The party has been buoyed by several by-election wins, overturning two large Tory majorities in England earlier this week.
He said his party had been “reborn” by the Scottish Labour victory in Rutherglen and Hamilton West last year.
Despite the wins though, the Labour leader urged caution among party members.
He told the crowd at the Scottish Event Campus: “No matter what the SNP say the Tories can win the next election.
“Of course they can. Politics is volatile. It’s ridiculous to say otherwise.
“So I would also say this: imagine – even if only for a second – what it will feel like if you wake up on the day after the election. And the Tories are back. Encouraged again, emboldened again, entitled again.
“Because – respectfully – I do not think that would be in Scotland’s national interest.
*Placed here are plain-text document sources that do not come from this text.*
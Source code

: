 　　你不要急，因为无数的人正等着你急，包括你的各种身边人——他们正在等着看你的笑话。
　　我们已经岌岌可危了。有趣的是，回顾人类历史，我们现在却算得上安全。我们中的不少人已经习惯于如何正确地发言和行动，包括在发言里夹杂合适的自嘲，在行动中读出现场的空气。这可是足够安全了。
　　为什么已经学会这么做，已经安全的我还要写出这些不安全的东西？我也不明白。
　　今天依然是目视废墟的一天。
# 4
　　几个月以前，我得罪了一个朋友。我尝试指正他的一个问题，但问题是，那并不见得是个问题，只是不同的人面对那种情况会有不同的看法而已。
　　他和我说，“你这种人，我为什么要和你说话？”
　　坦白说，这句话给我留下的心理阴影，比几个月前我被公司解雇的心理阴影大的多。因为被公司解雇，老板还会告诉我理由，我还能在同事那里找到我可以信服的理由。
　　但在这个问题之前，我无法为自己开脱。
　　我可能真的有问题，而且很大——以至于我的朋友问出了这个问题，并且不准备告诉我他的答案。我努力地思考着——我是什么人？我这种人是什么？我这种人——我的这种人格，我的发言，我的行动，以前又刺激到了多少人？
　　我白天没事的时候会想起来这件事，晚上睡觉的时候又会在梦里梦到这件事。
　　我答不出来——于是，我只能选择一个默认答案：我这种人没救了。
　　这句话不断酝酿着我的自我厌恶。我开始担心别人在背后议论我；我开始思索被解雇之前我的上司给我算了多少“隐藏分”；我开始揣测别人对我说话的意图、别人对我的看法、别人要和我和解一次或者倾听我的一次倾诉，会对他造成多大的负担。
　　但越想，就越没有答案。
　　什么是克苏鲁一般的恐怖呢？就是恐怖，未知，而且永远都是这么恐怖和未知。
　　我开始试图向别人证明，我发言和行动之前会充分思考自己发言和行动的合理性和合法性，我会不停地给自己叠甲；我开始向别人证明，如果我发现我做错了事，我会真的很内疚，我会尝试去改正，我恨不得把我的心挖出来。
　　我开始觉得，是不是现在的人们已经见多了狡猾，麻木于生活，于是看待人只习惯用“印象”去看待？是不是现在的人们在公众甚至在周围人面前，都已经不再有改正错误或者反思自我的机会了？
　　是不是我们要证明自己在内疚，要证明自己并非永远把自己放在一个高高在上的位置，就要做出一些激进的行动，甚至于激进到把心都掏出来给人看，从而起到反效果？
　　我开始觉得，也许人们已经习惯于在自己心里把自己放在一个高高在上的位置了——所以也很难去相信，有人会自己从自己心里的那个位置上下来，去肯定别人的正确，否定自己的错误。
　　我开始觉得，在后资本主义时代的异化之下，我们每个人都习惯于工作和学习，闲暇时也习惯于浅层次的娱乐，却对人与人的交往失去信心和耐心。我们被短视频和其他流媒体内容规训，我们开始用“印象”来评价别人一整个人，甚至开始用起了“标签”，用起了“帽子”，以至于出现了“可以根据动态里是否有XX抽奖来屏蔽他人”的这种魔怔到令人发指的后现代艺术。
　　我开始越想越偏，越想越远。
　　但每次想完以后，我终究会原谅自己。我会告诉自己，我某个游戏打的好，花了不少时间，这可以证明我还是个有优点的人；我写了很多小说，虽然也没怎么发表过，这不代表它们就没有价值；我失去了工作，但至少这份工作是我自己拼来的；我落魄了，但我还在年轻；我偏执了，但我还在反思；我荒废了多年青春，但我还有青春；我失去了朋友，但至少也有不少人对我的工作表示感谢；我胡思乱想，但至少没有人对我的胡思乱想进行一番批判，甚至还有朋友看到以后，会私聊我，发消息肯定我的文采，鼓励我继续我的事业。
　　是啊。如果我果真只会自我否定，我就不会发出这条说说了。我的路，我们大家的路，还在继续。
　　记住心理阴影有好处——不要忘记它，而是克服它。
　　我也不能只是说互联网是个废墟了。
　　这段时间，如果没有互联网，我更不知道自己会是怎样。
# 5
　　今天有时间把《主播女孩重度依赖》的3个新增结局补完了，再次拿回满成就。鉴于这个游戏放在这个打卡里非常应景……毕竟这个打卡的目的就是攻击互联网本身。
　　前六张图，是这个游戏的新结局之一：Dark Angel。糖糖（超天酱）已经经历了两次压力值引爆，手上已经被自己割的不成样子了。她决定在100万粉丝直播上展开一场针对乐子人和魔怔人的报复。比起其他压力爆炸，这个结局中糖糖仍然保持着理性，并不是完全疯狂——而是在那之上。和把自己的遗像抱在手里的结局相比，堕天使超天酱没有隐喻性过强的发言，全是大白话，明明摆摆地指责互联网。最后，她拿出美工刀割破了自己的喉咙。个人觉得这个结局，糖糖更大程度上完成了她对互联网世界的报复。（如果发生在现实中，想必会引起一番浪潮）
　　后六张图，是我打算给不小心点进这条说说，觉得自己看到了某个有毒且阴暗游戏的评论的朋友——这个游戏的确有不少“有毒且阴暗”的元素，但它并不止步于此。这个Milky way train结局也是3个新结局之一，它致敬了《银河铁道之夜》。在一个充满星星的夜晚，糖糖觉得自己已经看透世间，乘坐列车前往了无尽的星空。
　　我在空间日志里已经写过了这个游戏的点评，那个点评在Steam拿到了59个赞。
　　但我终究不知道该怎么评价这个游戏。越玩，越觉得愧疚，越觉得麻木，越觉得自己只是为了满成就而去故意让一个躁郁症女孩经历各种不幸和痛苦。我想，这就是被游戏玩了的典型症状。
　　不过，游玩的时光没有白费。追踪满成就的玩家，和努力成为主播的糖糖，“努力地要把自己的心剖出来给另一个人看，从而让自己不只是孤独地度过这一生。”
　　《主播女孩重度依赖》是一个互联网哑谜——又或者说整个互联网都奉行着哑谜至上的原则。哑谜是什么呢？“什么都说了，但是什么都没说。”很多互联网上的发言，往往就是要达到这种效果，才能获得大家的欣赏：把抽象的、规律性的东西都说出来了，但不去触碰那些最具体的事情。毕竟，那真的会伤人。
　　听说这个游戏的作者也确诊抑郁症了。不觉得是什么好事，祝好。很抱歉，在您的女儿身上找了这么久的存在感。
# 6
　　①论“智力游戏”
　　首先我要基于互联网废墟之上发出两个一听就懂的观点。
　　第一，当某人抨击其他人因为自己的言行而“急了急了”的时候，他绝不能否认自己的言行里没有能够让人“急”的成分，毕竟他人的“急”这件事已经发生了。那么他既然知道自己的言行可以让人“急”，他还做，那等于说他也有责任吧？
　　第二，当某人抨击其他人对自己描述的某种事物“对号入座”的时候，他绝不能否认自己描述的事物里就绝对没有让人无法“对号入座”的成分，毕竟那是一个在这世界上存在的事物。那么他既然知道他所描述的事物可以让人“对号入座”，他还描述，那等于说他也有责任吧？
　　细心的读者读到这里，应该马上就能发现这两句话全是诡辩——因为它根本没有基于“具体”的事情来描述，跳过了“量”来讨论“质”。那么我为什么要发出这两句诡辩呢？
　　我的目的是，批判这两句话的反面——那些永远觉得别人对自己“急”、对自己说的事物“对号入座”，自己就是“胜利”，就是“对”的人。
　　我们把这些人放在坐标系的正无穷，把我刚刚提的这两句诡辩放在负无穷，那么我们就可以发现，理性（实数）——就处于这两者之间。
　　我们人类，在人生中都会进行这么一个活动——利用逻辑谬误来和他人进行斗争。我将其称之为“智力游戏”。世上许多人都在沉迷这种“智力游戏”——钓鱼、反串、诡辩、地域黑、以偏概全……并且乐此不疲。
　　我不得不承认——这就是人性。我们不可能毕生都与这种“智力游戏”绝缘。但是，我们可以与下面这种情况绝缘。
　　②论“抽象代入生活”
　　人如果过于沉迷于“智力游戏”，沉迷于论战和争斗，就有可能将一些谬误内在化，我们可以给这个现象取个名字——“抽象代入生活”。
And the easiest way to stop it, the only way to be sure of stopping it. Is to choose Labour to fight for Scotland in Westminster.”
He said the SNP have had a “faithful ally in the Conservative Party in Westminster” that “wilfully makes it impossible to argue that Britain is on their side”.
He criticised the Conservatives over the party’s handling of the UK’s finances, saying a lack of economic security remains a “direct threat to Britain”.
He also took aim at “17 years of SNP failure” and pointed to the CalMac ferry row, rising NHS waiting times and declining education performance.
‘We need a ceasefire now’
At the start of his speech, Starmer repeated his calls for a ceasefire in Gaza, saying the fighting “must stop now”.
He has come under fresh pressure over his stance on the crisis after members north of the border backed “immediate” calls for a ceasefire.
It comes just days before an SNP-led vote on an immediate cessation of fighting this week, which Labour has so far failed to rule out backing amid fears the Commons motion could reopen deep divides among MPs.
Starmer won sustained applause as he called for a “ceasefire that lasts”, notably avoiding using the carefully chosen term “sustainable ceasefire” in his address to Scottish members.
The Scottish Conservatives said said Starmer’s claims that oil and gas will remain in the UK for decades were “undermined” after business leaders in the north east criticised Labour for its plans on fossil fuels.
“Labour are betraying North Sea workers and abandoning a crucial Scottish industry,” MSP Craig Hoy said.
“Only the Scottish Conservatives are standing up for energy workers in the North East, unlike Labour and the SNP who want to run down our oil and gas industry, putting tens of thousands of jobs at risk.”
SNP MP and social justice spokesperson David Linden said: “Sir Keir Starmer’s speech has shown yet again that only the SNP is offering people across Scotland the right to choose a stronger, fairer and more prosperous future as an independent country.
“Starmer has made the values of his Labour party clear; they will cap child benefits but not bankers’ bonuses, they will support a hard Brexit, they will keep the rape clause – those are not Scotland’s values.
“Aside from his values, the hypocrisy of Sir Keir Starmer to speak about Scotland’s green energy economic potential in the same week he dumped his £28 billion investment pledge and announced plans which could cost 100,000 jobs was breathtaking.
“Unlike Starmer, the SNP will always stand up for Scotland’s interests but only independence offers Scotland the opportunity to escape broken Brexit Britain and build a stronger, fairer, and more prosperous economy free from Westminster control.”